The entire videos are some of the worst I’ve ever seen. It looks like 6 ENTIRE BLOCKS of LARGE APARTMENT BUILDINGS were just completely destroyed. Kids, elders, women, men. Everybody - either blown to literal bits or so badly mangled that survival is unlikely.
I saw torsos without heads of limbs.
Hands with no arms.
Heads with no bodies.
Skin with no bone.
It’s been a lie since 1948.
When I saw this post on the 5th of December, I chose to click on the “See Reel” link at the bottom of the blurred window. I did not bother with clicking the “See Why” button. I knew that what I was likely to see would be graphic. I told myself that I needed to see it. I had been avoiding such accounts. I had been taking other people’s word for it–thousands of innocent dead; whole neighborhoods bombed to rubble–so now I needed to see it with my own eyes.
What I see is this:
Cell phone footage from Motaz Azaiza. His camera is facing the street–not at him. He is running so the camera lurches up and down, up and down, with his footfalls. I am reminded of standing over my youngest brothers’ shoulder, watching him play the first-person shooter game DOOM. It is the 90s. He is maybe 10. All I see are the player’s hands as he runs through the maze of rooms. If I listen closely, I can hear the panting of this digital person as he runs. This is not Gaza, but some subterranean hellscape, but the movement and the sounds are eerily the same. The bobbing, lurching action simulates desperate, life or death running. I am concerned about my brother because I have heard the warnings about these first-person shooter games; worries that they can desensitize you, make you into a violent person.
Azaiza’s camera does not pause until he encounters bodies, and even then he runs past the first body he sees, fixing his camera instead on the large apartment building–or what had been an apartment building–shrouded in dust, a dark plume of smoke rising above it. Then, he doubles back a few yards to capture the body in the street–a man, covered in dust, above his head is a halo of blood, spreading itself on the asphalt of the street.

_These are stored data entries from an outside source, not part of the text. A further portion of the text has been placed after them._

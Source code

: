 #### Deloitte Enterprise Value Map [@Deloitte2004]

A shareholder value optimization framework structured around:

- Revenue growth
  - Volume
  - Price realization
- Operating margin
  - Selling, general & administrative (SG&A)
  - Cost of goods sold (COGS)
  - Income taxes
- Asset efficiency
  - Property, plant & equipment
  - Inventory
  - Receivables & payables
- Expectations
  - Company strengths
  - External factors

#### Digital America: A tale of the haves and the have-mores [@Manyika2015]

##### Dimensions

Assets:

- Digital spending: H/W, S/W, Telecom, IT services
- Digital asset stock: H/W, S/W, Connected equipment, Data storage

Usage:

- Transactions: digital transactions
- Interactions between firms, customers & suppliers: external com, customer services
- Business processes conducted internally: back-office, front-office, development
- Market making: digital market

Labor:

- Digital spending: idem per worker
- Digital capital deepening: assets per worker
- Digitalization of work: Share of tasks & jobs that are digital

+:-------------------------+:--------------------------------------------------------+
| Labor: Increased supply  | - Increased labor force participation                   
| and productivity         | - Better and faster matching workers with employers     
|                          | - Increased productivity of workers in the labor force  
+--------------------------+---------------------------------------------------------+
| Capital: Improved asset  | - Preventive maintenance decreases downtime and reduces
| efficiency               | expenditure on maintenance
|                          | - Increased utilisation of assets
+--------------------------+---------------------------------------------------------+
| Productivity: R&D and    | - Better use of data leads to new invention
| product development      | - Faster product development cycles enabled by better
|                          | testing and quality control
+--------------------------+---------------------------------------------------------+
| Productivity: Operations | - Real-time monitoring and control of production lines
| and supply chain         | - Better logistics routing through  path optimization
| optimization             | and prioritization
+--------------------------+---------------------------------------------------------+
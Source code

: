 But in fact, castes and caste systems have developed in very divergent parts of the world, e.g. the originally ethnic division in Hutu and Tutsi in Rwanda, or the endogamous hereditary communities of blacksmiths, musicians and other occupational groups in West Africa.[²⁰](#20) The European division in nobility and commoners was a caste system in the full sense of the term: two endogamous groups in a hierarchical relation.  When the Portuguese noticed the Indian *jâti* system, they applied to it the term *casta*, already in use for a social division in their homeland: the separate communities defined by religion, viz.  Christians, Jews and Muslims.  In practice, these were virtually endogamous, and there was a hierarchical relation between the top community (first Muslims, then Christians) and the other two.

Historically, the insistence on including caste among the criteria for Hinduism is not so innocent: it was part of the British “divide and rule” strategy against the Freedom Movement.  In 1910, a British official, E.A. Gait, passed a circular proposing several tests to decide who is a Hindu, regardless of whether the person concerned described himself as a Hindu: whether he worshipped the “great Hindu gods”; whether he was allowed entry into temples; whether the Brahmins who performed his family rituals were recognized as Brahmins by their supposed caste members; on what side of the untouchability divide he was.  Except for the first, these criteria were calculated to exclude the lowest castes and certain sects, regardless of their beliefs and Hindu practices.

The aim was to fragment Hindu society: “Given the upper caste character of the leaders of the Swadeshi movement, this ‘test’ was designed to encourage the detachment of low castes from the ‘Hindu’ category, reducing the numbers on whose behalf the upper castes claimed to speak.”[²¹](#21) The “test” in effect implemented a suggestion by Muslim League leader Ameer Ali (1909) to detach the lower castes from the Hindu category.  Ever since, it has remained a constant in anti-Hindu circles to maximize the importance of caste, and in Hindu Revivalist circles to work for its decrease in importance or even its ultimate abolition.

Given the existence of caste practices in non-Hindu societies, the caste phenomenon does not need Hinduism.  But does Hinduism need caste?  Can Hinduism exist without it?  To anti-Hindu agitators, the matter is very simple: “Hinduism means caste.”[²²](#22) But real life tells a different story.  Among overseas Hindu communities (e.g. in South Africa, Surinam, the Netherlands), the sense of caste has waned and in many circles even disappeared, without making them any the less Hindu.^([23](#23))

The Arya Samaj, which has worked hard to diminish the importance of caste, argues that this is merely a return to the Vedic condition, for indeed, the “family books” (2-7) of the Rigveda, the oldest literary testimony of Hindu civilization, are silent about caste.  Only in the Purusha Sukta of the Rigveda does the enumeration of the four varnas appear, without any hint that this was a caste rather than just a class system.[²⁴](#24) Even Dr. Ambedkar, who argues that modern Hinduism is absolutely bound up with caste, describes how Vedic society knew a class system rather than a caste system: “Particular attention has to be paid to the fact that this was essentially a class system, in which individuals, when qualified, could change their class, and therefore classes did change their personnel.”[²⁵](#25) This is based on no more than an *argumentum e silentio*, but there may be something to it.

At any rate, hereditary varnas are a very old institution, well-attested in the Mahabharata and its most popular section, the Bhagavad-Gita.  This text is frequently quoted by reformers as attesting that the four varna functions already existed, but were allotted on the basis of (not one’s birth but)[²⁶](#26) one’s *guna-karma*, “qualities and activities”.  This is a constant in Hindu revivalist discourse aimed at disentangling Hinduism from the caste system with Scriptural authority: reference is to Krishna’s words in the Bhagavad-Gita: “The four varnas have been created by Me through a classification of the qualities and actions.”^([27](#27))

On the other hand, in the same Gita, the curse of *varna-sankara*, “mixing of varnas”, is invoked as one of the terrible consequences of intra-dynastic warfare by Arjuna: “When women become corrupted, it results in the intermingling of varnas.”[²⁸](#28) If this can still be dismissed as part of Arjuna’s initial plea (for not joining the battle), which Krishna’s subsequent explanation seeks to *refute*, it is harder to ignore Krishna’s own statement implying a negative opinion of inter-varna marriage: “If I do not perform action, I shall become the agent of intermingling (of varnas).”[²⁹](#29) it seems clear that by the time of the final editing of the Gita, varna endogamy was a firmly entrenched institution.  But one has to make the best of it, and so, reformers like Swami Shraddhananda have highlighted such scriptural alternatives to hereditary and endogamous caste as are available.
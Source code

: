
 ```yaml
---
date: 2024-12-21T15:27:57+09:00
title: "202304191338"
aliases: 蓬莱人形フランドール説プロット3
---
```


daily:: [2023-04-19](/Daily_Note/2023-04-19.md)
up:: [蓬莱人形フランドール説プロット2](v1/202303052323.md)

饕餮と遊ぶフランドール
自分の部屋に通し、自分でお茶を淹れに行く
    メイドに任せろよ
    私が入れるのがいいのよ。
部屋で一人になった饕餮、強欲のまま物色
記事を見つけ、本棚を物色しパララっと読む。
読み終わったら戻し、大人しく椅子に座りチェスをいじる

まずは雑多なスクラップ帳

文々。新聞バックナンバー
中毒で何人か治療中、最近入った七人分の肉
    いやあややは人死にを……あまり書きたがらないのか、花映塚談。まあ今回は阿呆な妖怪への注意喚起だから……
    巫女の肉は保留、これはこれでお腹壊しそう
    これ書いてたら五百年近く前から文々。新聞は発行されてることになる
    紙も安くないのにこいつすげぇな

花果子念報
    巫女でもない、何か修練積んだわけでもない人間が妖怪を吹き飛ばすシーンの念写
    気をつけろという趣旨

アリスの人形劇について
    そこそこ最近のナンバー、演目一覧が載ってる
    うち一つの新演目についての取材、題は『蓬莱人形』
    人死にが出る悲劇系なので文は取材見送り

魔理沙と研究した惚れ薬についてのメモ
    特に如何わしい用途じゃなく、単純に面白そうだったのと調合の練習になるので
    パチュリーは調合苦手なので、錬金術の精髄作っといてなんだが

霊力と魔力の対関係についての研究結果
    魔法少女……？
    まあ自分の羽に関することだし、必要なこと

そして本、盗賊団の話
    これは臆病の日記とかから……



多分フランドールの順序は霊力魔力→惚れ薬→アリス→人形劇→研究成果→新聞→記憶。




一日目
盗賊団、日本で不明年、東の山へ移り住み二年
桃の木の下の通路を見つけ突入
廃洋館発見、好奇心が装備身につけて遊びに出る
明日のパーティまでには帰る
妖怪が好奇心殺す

The camera turns and he is running again towards the wrecked building. People are running into the rubble and returning with small, limp, dust-covered bodies in their arms. All the bodies that he passes are covered in this dust. We must not come from the same dust, I think to myself. It is the only answer to how such destruction and death could be tolerated, could be countenanced.
I keep coming back to the formal apology of King’s caption: “Forgive me for what you will see and what I have to say.”
I am thinking now of John Hersey’s Hiroshima. I am thinking of the Reverend Kiyoshi Tanimoto, a Methodist minister who survived the initial blast on August 6, 1945. I am thinking of him running through the streets in the aftermath and saying to the wounded who walk burned, bloodied, dazed, and covered in dust past him: “Forgive me for having no burden like yours.”
I am thinking of what we are told is a quintessentially Japanese attitude, the guilt of having survived while so many others perished.
I am thinking now of James Baldwin who begins his essay “The Discovery of What it Means to Be an American” with a Henry James quote:
“It is a complex fate to be an American.”
I am thinking of my students from this past semester. We had just begun reading Sontag’s Regarding the Pain of Others when Hamas militants attacked and massacred young people their age at an outdoor rave.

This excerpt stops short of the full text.